67 / 109
#65
しおりを挟む
「尾上カナイって人は、市役所の職員じゃなかったの? 中卒の一般人ってどういうこと?」
萌衣の問いは至極全うなものだった。
日本で市役所の市民課などの一般的な事務職に中卒で就けるかは、かなり難しいだろう。
公務員になるには、学歴条件があることが多いからだ。
公務員試験は一般に「大卒程度」「高卒程度」「短大・専門卒程度」など学力レベルで区分されており、学歴や最終卒業校が応募資格になる試験が多い。
たとえばある省庁(中央官庁)の採用案内では、「大学・短大・高専・高校卒業、もしくはそれと同等の学力を有する者」が条件とされており、中卒は応募対象になっていない。
これらの採用枠・条件を見る限り、市役所の市民課のような事務職に中卒そのままで入る、というのは少なくとも標準的なルートではない。
ただし、中卒から公務員になることが完全に否定されているわけではない。制限があるだけだ。

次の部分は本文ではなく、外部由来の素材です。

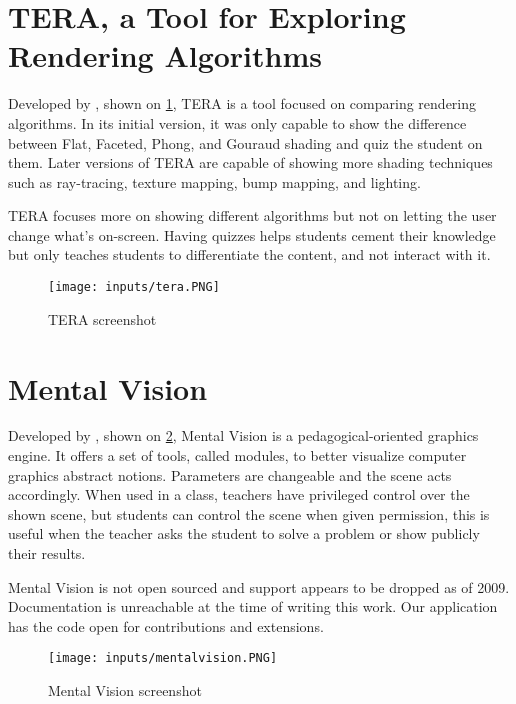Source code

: \documentclass[cic,tc,english]{iiufrgs}
\begin{document}
\section{TERA, a Tool for Exploring Rendering Algorithms}
Developed by \citet{Wolfe1996TERA}, shown on \cref{teraimage}, TERA is a tool focused on comparing rendering algorithms. In its initial version, it was only capable to show the difference between Flat, Faceted, Phong, and Gouraud shading and quiz the student on them. Later versions of TERA are capable of showing more shading techniques such as ray-tracing, texture mapping, bump mapping, and lighting. \cite{Eber2000TERA2}

TERA focuses more on showing different algorithms but not on letting the user change what's on-screen. Having quizzes helps students cement their knowledge but only teaches students to differentiate the content, and not interact with it.

\begin{figure}[hbt!]
    \caption{TERA screenshot}
    \begin{center}
        \texttt{[image: inputs/tera.PNG]}
    \end{center}
    \label{teraimage}
\end{figure}

\section{Mental Vision}
Developed by \citet{Peternier2006mentalvision}, shown on \cref{mentalvisionimage}, Mental Vision is a pedagogical-oriented graphics engine. It offers a set of tools, called modules, to better visualize computer graphics abstract notions. Parameters are changeable and the scene acts accordingly. When used in a class, teachers have privileged control over the shown scene, but students can control the scene when given permission, this is useful when the teacher asks the student to solve a problem or show publicly their results.

Mental Vision is not open sourced and support appears to be dropped as of 2009. Documentation is unreachable at the time of writing this work. Our application has the code open for contributions and extensions.

\begin{figure}[hbt!]
    \caption{Mental Vision screenshot}
    \begin{center}
        \texttt{[image: inputs/mentalvision.PNG]}
    \end{center}
    \label{mentalvisionimage}
\end{figure}
\end{document}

だが、中卒でも公務員を目指せるという情報もある。「高卒程度試験(またはそれに準ずる試験)を受験できる」という説明が存在する。
その場合、「履歴として高卒認定を取得する」「学力として高卒程度を満たす」必要がある、という注意書きが多い。
つまり、中卒のまま、何もせずに事務職系の公務員になるのはかなりハードルが高く、学力証明などで高卒相当とみなしてもらう必要がある場合が多い。

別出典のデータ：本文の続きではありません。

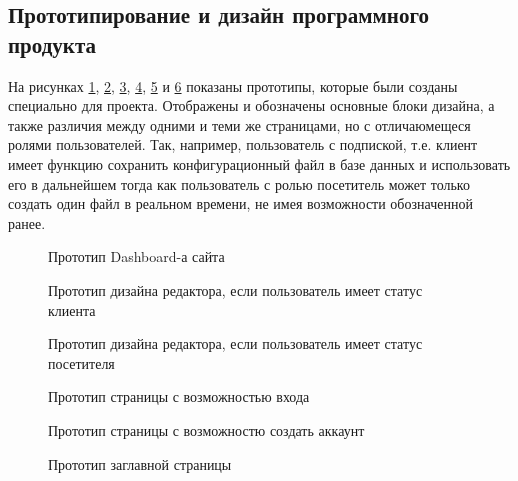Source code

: \subsection{Прототипирование и дизайн программного продукта}

На рисунках \ref{des:proto_1}, \ref{des:proto_2}, \ref{des:proto_3}, \ref{des:proto_4}, \ref{des:proto_5} и
\ref{des:proto_6} показаны прототипы, которые были созданы специально для проекта. Отображены и обозначены основные блоки дизайна, а также различия между
одними и теми же страницами, но с отличаюмещеся ролями пользователей. Так, например, пользователь с подпиской, т.е. клиент имеет функцию сохранить конфигурационный файл
в базе данных и использовать его в дальнейшем тогда как пользователь с ролью посетитель может только создать один файл в реальном времени, не имея возможности обозначенной ранее.

\begin{figure}[H]
    \caption{Прототип Dashboard-а сайта}
    \label{des:proto_1}
\end{figure}

\begin{figure}[H]
    \caption{Прототип дизайна редактора, если пользователь имеет статус клиента}
    \label{des:proto_2}
\end{figure}

\begin{figure}[H]
    \caption{Прототип дизайна редактора, если пользователь имеет статус посетителя}
    \label{des:proto_3}
\end{figure}

\begin{figure}[H]
    \caption{Прототип страницы с возможностью входа}
    \label{des:proto_4}
\end{figure}

\begin{figure}[H]
    \caption{Прототип страницы с возможностю создать аккаунт}
    \label{des:proto_5}
\end{figure}

\begin{figure}[H]
    \caption{Прототип заглавной страницы}
    \label{des:proto_6}
\end{figure}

「尾上カナイの学歴も調べてあるよ。ちゃんと大学を出てる。文学部で、学生時代に小説の新人賞を取ったこともあるみたい」
「じゃあ、このコメントを書いた人は別の人なんじゃないかな? だって小説の新人賞を取る人が、あんなに文章が下手なわけないもの」
「でも、アカウントは間違いなく尾上のものなんだよ。尾上カナイは自分が神や上位次元の存在のように振る舞う動画をアップしてるアカウントで、こんな意味のわからないコメントもしてるんだ」
AIによれば、こういうタイプの“世界観”にたどり着く背景は、ひとつだけの理由で説明できるものではなく、いくつかの条件が重なったときに形になることが多いという。
1. 自分の人生に「理解不能な苦しみ」があったとき
目に見えない敵や巨大な陰謀を想像すると、“苦しみの理由がはっきりする”ように感じられる。

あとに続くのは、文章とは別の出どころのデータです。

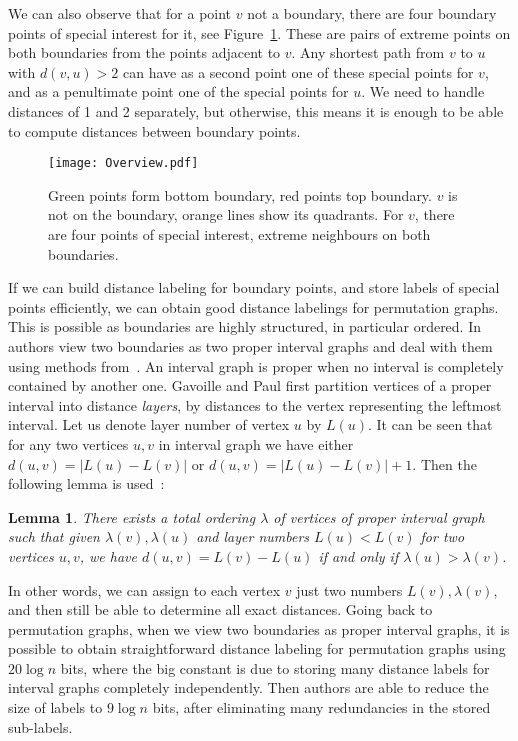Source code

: \documentclass[a4paper,11pt]{article}
\newcommand{\lam}{\lambda}
\newtheorem{lemma}[theorem]{Lemma}
\begin{document}
We can also observe that for a point $v$ not a boundary, there are four boundary points of special interest for it, see Figure~\ref{Fig:Over1}.
These are pairs of extreme points on both boundaries from the points adjacent to $v$.
Any shortest path from $v$ to $u$ with $d(v,u)>2$ can have as a second point one of these special points for $v$, and as a penultimate point one of the special points for $u$.
We need to handle distances of 1 and 2 separately, but otherwise, this means it is enough to be able to compute distances between boundary points.

\begin{figure}[h]
\begin{center}
  \texttt{[image: Overview.pdf]}
\end{center}
\caption{Green points form bottom boundary, red points top boundary.
$v$ is not on the boundary, orange lines show its quadrants.
For $v$, there are four points of special interest, extreme neighbours on both boundaries.}
\label{Fig:Over1}
\end{figure}

If we can build distance labeling for boundary points, and store labels of special points efficiently, we can obtain good distance labelings for permutation graphs.
This is possible as boundaries are highly structured, in particular ordered.
In~\cite{BazzaroG05} authors view two boundaries as two proper interval graphs and deal with them using methods from~\cite{GavInterval}.
An interval graph is proper when no interval is completely contained by another one.
Gavoille and Paul first partition vertices of a proper interval into distance \emph{layers}, by distances to the vertex
representing the leftmost interval.
Let us denote layer number of vertex $u$ by $L(u)$.
It can be seen that for any two vertices $u,v$ in interval graph we have either $d(u,v)=|L(u)-L(v)|$ or $d(u,v)=|L(u)-L(v)|+1$.
Then the following lemma is used~\cite{GavInterval}:

\begin{lemma}
There exists a total ordering $\lam$ of vertices of proper interval graph such that given $\lam(v), \lam(u)$
and layer numbers $L(u) < L(v)$ for two vertices $u,v$, we have $d(u,v)=L(v)-L(u)$
if and only if $\lam(u) > \lam(v)$.
\end{lemma}

In other words, we can assign to each vertex $v$ just two numbers $L(v), \lam(v)$,
and then still be able to determine all exact distances.
Going back to permutation graphs, when we view two boundaries as proper interval graphs, it is possible to obtain
straightforward distance labeling for permutation graphs using $20\log{n}$ bits,
where the big constant is due to storing many distance labels for interval graphs completely independently.
Then authors are able to reduce the size of labels to $9\log{n}$ bits, after eliminating many redundancies in the stored sub-labels.
\end{document}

理不尽を「敵のせい」と言えると、つらさから一時的に逃げられるかららしい。
2. 孤立や孤独が長く続いていた場合
周囲と共有できない感覚が積み重なると、「自分だけが見ている真実がある」、「他の人は気づけない世界がある」という物語を作り始めやすいという。
人間はひとりで抱え込むと、世界の解釈がだんだん独自路線に育つようになっているらしい。
3. 偶然やストレスによる思考のゆらぎを“意味”として拾ってしまう
身体が弱っていたり、長期の不眠、極端なストレスが続くと、つながらないものがつながって見えたり、無関係な出来事に法則を見つけたくなるという状態になりやすいそうだ。
このあたりから「高次元」「超能力」「意識の戦争」みたいな語彙が自然に入ってくることもあるという。
4. 自分の苦しみを“使命”や“特別さ”で包みたくなる心理
つらさが大きいほど、「わたしには特別な役割がある」、「選ばれた者だから苦悩している」というストーリーは、心を守る盾になる。
だから、見えない敵と戦っている“唯一の存在”になっていくのね。
5. ネットの情報が燃料になり、物語が自己強化される
スピリチュアル系の断片、陰謀論の語句、SF的なワード…これらが本人の“感じていること”と結びつくと、世界観がひとつの体系として完成していく。
外から見ると唐突でも、本人の中ではすごく筋が通って見えているらしい。
そして一番大きいのは、そういう世界観を作ることが、「自分は負けていない」、「生き残ってきた」と感じられる支えになってしまうからだという。
この支えを手放すことは、本当に怖いことであり、だからこそ、こういう思想は強固になっていくそうだ。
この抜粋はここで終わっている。